Annotation Jobs on GATECloud.net

1. Overview

GATECloud.net annotation jobs provide a way to quickly process large numbers of documents using a GATE application, with the results exported to files in GATE XML or XCES format and/or sent to a Mimir server for indexing. Annotation jobs are optimized for the processing of large batches of documents (tens of thousands or more) rather than processing single documents on the fly.

To submit an annotation job you first choose which GATE application you want to run. GATECloud.net provides some standard options, or you can provide your own application. You then upload the documents you wish to process packaged up into ZIP or (optionally compressed) TAR archives, or ARC files (as produced by the Heritrix web crawler), and decide which annotations you would like returned as output, and in what format.

When the job is started, GATECloud.net takes the document archives you provided and divides them up into manageable-sized batches of up to 15,000 documents. Each batch is then processed using the open-source GCP tool (TODO link) and the generated output files are packaged up and made available for you to download from the GATECloud.net site when the job has completed.

2. Pricing

GATECloud.net annotation jobs run on a public cloud, which charges us per hour for the processing time we consume.

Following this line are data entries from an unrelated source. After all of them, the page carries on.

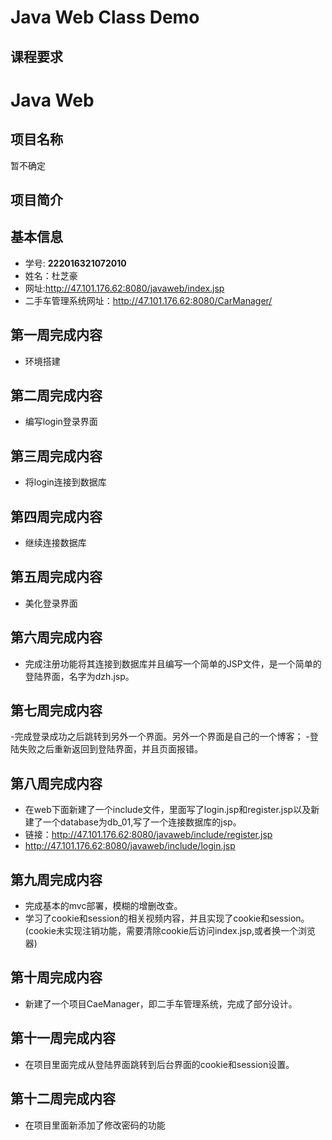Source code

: 
# Java Web Class Demo

## 课程要求



# Java Web 
## 项目名称
暂不确定


## 项目简介


## 基本信息

- 学号: **222016321072010**
- 姓名：杜芝豪
- 网址:http://47.101.176.62:8080/javaweb/index.jsp
- 二手车管理系统网址：http://47.101.176.62:8080/CarManager/


## 第一周完成内容
- 环境搭建
## 第二周完成内容
- 编写login登录界面
## 第三周完成内容
- 将login连接到数据库
## 第四周完成内容
- 继续连接数据库
## 第五周完成内容
- 美化登录界面
## 第六周完成内容
- 完成注册功能将其连接到数据库并且编写一个简单的JSP文件，是一个简单的登陆界面，名字为dzh.jsp。
## 第七周完成内容
-完成登录成功之后跳转到另外一个界面。另外一个界面是自己的一个博客；
-登陆失败之后重新返回到登陆界面，并且页面报错。
## 第八周完成内容
- 在web下面新建了一个include文件，里面写了login.jsp和register.jsp以及新建了一个database为db_01,写了一个连接数据库的jsp。
- 链接：http://47.101.176.62:8080/javaweb/include/register.jsp
- http://47.101.176.62:8080/javaweb/include/login.jsp
## 第九周完成内容
- 完成基本的mvc部署，模糊的增删改查。
- 学习了cookie和session的相关视频内容，并且实现了cookie和session。(cookie未实现注销功能，需要清除cookie后访问index.jsp,或者换一个浏览器)
## 第十周完成内容
- 新建了一个项目CaeManager，即二手车管理系统，完成了部分设计。
## 第十一周完成内容
- 在项目里面完成从登陆界面跳转到后台界面的cookie和session设置。
## 第十二周完成内容
- 在项目里面新添加了修改密码的功能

As GATECloud.net allows you to run your own GATE application, and different GATE applications can process radically different numbers of documents in a given amount of time (depending on the complexity of the application) we cannot adopt the "£x per thousand documents" pricing structure used by other similar services. Instead, GATECloud.net passes on to you, the user, the per-hour charges we pay to the cloud provider plus a small mark-up to cover our own costs.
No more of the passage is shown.